Your goal
For this task, copy all of the data below exactly and skip the pictures.

^^^^

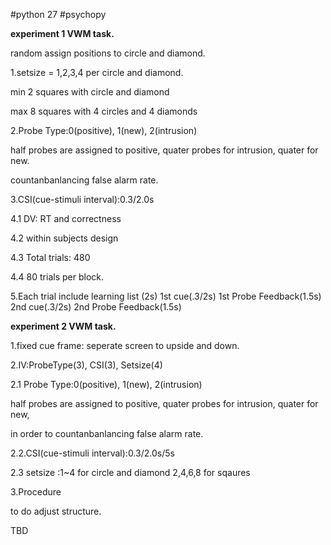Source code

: #python 27  #psychopy

**experiment 1 VWM task.**

random assign positions to circle and diamond.

 1.setsize = 1,2,3,4 per circle and diamond.
 
 min 2 squares with circle and diamond
 
 max 8 squares with 4 circles and 4 diamonds
 
 2.Probe Type:0(positive), 1(new), 2(intrusion)
 
 half probes are assigned to positive, quater probes for intrusion, quater for new.
 
 countanbanlancing false alarm rate.
  
  3.CSI(cue-stimuli interval):0.3/2.0s

  4.1 DV: RT and correctness
  
  4.2 within subjects design
  
  4.3 Total trials: 480
  
  4.4 80 trials per block.
  
  5.Each trial include
      learning list (2s)
      1st cue(.3/2s)
      1st Probe
      Feedback(1.5s)
      2nd cue(.3/2s)
      2nd Probe
      Feedback(1.5s)
  

**experiment 2 VWM task.**


  1.fixed cue frame: seperate screen to upside and down.

  2.IV:ProbeType(3), CSI(3), Setsize(4)
  
  2.1 Probe Type:0(positive), 1(new), 2(intrusion)
  
  
   half probes are assigned to positive, quater probes for intrusion, quater for new, 
   
   
   in order to countanbanlancing false alarm rate.
      
  2.2.CSI(cue-stimuli interval):0.3/2.0s/5s
  
  2.3 setsize :1~4 for circle and diamond
               2,4,6,8 for sqaures
               
  3.Procedure
  
to do
adjust structure.

TBD
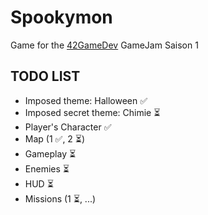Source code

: # Spookymon

Game for the [42GameDev](https://42gamedev.fr) GameJam Saison 1

## TODO LIST

- Imposed theme: Halloween ✅
- Imposed secret theme: Chimie ⏳
- Player's Character ✅
- Map (1 ✅, 2 ⏳)
- Gameplay ⏳
- Enemies ⏳
- HUD ⏳
- Missions (1 ⏳, ...)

^^^^

Final answer
Source code

: #python 27  #psychopy

**experiment 1 VWM task.**

random assign positions to circle and diamond.

 1.setsize = 1,2,3,4 per circle and diamond.
 
 min 2 squares with circle and diamond
 
 max 8 squares with 4 circles and 4 diamonds
 
 2.Probe Type:0(positive), 1(new), 2(intrusion)
 
 half probes are assigned to positive, quater probes for intrusion, quater for new.
 
 countanbanlancing false alarm rate.
  
  3.CSI(cue-stimuli interval):0.3/2.0s

  4.1 DV: RT and correctness
  
  4.2 within subjects design
  
  4.3 Total trials: 480
  
  4.4 80 trials per block.
  
  5.Each trial include
      learning list (2s)
      1st cue(.3/2s)
      1st Probe
      Feedback(1.5s)
      2nd cue(.3/2s)
      2nd Probe
      Feedback(1.5s)
  

**experiment 2 VWM task.**


  1.fixed cue frame: seperate screen to upside and down.

  2.IV:ProbeType(3), CSI(3), Setsize(4)
  
  2.1 Probe Type:0(positive), 1(new), 2(intrusion)
  
  
   half probes are assigned to positive, quater probes for intrusion, quater for new, 
   
   
   in order to countanbanlancing false alarm rate.
      
  2.2.CSI(cue-stimuli interval):0.3/2.0s/5s
  
  2.3 setsize :1~4 for circle and diamond
               2,4,6,8 for sqaures
               
  3.Procedure
  
to do
adjust structure.

TBD
Source code

: # Spookymon

Game for the [42GameDev](https://42gamedev.fr) GameJam Saison 1

## TODO LIST

- Imposed theme: Halloween ✅
- Imposed secret theme: Chimie ⏳
- Player's Character ✅
- Map (1 ✅, 2 ⏳)
- Gameplay ⏳
- Enemies ⏳
- HUD ⏳
- Missions (1 ⏳, ...)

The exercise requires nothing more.